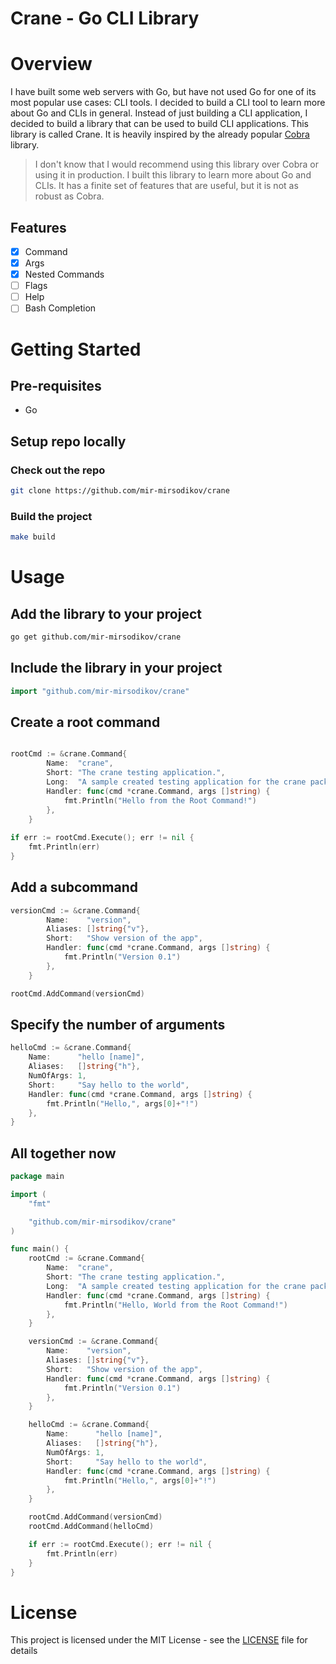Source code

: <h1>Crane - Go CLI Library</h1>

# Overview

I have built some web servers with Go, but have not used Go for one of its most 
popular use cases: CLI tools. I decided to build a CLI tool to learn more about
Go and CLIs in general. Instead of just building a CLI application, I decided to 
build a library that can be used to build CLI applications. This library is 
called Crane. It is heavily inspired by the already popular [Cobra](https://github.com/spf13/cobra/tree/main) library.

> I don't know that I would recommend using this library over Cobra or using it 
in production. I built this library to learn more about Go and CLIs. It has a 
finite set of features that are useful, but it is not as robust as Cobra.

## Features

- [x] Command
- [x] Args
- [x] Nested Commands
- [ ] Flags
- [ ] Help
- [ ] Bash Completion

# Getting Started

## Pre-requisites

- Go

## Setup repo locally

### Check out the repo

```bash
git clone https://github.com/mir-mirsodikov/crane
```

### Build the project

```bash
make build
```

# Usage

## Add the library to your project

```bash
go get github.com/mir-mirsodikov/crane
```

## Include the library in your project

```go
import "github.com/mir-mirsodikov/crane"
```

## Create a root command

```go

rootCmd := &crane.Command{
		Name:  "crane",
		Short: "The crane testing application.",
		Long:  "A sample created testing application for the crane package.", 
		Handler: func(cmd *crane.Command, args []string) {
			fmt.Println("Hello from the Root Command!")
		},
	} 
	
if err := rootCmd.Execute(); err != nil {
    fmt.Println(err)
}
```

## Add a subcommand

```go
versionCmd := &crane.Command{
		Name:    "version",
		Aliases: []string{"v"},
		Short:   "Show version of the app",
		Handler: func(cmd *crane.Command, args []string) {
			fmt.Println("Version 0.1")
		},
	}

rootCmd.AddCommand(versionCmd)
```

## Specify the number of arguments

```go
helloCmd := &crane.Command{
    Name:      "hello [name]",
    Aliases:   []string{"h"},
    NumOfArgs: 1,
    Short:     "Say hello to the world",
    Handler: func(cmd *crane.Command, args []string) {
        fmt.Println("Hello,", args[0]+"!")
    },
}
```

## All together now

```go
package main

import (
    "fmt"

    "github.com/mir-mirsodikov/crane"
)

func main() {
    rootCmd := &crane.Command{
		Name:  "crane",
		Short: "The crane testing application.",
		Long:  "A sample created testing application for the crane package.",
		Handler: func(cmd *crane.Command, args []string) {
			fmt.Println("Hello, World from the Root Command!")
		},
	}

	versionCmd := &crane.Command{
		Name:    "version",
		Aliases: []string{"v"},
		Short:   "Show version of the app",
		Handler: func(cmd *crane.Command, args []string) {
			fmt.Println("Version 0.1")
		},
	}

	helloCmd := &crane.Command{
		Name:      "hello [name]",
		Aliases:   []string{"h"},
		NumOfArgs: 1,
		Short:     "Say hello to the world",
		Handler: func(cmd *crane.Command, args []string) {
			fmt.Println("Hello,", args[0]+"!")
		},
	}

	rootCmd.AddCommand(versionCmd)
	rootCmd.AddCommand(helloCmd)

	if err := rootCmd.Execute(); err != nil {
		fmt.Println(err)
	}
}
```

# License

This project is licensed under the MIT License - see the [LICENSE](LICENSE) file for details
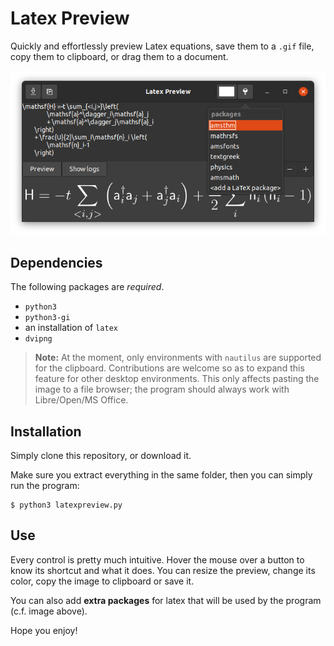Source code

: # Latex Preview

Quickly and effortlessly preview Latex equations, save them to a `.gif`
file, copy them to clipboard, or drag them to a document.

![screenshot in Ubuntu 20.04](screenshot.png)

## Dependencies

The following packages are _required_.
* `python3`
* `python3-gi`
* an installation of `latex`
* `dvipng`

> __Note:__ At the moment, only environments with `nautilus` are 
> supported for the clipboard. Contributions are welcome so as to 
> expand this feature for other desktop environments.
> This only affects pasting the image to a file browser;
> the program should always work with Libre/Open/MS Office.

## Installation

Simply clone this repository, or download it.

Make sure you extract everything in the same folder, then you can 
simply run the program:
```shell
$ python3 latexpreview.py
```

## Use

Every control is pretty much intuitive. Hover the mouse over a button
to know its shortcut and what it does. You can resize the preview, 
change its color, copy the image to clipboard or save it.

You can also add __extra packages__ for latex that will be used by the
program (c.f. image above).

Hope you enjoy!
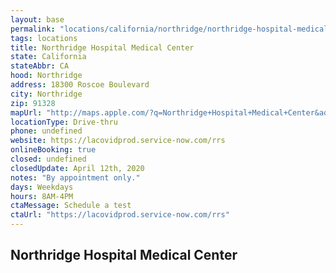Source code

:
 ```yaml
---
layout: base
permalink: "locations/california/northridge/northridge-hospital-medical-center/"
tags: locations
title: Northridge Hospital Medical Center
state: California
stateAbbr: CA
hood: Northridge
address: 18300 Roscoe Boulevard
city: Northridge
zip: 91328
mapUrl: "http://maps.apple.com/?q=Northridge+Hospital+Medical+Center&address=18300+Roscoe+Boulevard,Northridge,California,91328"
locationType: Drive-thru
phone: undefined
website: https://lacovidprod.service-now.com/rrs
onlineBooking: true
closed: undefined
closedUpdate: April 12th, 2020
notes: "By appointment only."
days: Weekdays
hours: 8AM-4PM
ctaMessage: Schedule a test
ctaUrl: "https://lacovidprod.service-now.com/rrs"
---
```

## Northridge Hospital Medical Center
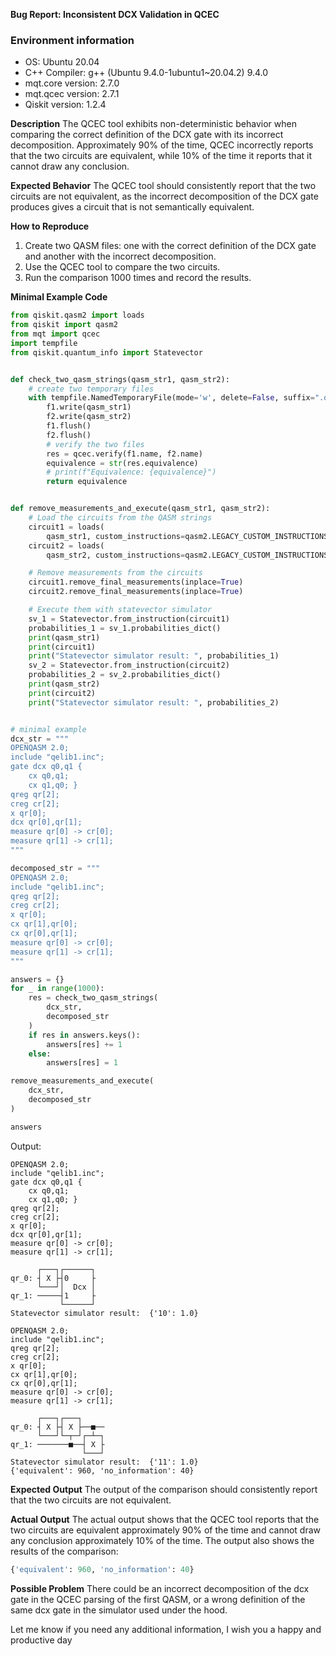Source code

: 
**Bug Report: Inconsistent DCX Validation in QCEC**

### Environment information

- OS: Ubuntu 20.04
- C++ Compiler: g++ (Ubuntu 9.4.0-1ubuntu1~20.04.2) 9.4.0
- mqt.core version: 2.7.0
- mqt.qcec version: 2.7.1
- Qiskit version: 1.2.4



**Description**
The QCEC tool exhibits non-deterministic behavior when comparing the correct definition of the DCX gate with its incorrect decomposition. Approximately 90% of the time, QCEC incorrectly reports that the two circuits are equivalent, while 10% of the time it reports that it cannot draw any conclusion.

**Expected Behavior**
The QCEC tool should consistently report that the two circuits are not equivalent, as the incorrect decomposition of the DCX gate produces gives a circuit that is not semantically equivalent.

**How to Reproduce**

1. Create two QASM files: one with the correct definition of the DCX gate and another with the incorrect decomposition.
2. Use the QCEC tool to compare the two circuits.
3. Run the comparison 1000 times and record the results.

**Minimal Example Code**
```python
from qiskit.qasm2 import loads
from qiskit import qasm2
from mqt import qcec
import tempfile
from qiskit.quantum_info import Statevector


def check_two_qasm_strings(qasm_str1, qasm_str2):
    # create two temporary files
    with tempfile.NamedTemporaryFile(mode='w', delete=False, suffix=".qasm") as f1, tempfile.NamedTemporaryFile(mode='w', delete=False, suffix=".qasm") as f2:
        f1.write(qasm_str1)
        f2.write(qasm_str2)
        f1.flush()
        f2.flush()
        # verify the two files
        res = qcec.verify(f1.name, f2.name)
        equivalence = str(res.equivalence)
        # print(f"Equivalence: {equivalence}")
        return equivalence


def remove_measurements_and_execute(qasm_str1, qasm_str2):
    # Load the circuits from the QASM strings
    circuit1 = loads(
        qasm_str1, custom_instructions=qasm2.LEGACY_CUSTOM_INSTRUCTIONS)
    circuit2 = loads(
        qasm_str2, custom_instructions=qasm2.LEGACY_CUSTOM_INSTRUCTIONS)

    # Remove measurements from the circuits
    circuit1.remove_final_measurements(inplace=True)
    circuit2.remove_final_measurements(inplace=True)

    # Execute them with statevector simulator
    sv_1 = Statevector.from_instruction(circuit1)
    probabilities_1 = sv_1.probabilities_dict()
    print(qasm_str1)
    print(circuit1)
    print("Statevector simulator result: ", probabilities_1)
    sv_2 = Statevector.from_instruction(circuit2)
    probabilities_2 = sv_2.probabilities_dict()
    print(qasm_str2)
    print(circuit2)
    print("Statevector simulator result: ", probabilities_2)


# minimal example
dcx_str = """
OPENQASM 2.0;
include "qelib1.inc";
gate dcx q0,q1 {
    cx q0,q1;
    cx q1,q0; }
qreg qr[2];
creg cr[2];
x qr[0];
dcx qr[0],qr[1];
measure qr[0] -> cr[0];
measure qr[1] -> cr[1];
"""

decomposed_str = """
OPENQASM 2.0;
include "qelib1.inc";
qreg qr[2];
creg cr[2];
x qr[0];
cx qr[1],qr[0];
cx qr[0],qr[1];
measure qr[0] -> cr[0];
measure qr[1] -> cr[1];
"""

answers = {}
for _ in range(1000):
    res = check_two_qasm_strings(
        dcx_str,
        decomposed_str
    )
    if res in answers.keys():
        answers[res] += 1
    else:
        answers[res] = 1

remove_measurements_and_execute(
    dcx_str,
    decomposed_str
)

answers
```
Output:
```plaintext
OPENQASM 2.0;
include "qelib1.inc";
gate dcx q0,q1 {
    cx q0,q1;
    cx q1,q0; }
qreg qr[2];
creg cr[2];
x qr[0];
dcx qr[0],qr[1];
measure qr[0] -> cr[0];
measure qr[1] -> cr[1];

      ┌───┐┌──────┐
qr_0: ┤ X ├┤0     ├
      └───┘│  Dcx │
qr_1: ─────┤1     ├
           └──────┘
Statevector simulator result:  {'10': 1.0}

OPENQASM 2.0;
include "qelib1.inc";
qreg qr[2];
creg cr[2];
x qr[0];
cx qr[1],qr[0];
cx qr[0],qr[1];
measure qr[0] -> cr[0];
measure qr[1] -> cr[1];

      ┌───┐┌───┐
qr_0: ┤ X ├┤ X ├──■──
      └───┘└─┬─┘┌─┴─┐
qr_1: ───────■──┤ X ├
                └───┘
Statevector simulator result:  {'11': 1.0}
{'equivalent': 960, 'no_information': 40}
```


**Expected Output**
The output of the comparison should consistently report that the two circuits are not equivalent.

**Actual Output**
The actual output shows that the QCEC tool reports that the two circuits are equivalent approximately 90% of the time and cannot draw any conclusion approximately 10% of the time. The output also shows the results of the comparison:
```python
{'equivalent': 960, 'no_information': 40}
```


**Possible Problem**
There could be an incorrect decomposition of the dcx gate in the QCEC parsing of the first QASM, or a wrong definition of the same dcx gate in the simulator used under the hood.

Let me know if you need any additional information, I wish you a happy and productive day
□ □ □ □ □
## Try it
Check each line in the records above for the word "built". Return those that have it.

## Response
I have built some web servers with Go, but have not used Go for one of its most 
in production. I built this library to learn more about Go and CLIs. It has a 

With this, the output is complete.